Try to harvest and preserve enough for one year. Blueberries are so easy to preserve. You pick the blueberries. You rinse the berries in cold water. You bag them in quart freezer bags and put them in the freezer.

In our area you can pick by yourself: blueberries, raspberries, strawberries, apples, cherries, and pumpkins. Explore what is available in your area and then bring in the harvest. Preserve the food and then give yourself a pat on the back for being prepared!!

Food picked fresh at a local grower whether you pick it yourself or they pick it for you is so much healthier for you. Picking food together as a family will draw your family closer together. Remind your children that we are doing this task together to be healthier, to save money, and to spend time together. Your kids may not appreciate it now, but someday they will. Proverbs 6:6-8 reads, “Go to the ant, you sluggard! Consider her ways and be wise, Which having no captain, Overseer or ruler, Provides her supplies in the summer, And gathers her food in the harvest.”

How to Plant a Bush

Whether more people are looking for organically grown food, or if a greater number of people are looking to grow their own food to be less dependent on the grocery store, there is a trend beginning. People are growing more of their own food! Growing and eating your own food is rewarding!

If you are growing your own food and you desire currants, red raspberries, black raspberries, blackberries, blueberries, or cherries, you are going to need to know how to plant a bush. All of these fruits grow on bushes or on canes.

First select a place to plant your bush where it will not get easily run over by being too close to the road or the driveway. Select a place with good drainage in your yard where water does not pond(puddles are not formed there after a rain) and where there is plenty of sunshine. Save the bones from any meat you eat for a week or two.
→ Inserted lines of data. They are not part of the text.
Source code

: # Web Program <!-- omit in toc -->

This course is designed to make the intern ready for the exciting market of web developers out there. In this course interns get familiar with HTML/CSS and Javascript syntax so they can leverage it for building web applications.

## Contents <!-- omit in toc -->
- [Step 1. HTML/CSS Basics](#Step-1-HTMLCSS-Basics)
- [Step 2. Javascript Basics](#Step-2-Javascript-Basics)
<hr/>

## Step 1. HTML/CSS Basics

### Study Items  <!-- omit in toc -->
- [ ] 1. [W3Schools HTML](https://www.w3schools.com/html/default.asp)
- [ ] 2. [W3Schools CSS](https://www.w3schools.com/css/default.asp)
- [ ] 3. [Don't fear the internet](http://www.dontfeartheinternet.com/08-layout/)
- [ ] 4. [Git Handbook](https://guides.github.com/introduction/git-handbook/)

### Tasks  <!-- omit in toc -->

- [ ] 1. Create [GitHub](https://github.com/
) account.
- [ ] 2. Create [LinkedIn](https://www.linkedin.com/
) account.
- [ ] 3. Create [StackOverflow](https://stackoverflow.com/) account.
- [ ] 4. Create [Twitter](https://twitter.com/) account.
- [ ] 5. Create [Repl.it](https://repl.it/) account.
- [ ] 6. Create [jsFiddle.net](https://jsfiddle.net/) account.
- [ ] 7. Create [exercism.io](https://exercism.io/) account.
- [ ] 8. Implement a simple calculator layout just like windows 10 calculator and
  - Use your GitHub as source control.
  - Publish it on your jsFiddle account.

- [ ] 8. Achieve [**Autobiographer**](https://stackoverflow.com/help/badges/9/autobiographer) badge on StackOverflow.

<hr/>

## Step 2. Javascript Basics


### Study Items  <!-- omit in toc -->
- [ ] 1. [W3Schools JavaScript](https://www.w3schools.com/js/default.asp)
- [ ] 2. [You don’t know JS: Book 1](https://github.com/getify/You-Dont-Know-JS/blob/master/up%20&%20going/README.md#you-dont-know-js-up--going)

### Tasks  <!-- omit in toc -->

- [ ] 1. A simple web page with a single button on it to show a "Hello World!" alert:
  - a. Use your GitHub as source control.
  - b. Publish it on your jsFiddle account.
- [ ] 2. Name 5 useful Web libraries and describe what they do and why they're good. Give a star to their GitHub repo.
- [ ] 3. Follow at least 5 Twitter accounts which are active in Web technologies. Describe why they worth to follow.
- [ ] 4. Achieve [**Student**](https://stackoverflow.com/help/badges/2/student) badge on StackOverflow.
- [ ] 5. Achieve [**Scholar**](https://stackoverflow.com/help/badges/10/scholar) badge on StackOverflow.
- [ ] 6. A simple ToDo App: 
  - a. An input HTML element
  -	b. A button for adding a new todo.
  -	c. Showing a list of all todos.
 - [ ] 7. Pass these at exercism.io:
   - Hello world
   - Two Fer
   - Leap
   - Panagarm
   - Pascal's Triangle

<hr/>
Next, dig a hole that you estimate will be big enough. After the hole is dug, go to the store and buy the bush you want. After you bring home the bush, lay it on top of a garbage bag or small tarp near the hole you dug. Remove the pot or packaging from the root ball. Now, carefully spread out the roots so that they are not tangled together and are all pointing in the opposite direction of the stem on the bush. Measure the roots. Measure the hole you dug. You want the hole you dug to be about eight inches deeper than the longest root of the bush. You want the hole to be two times as wide as the width of the roots. You may need to widen the hole you dug or make it deeper at this point.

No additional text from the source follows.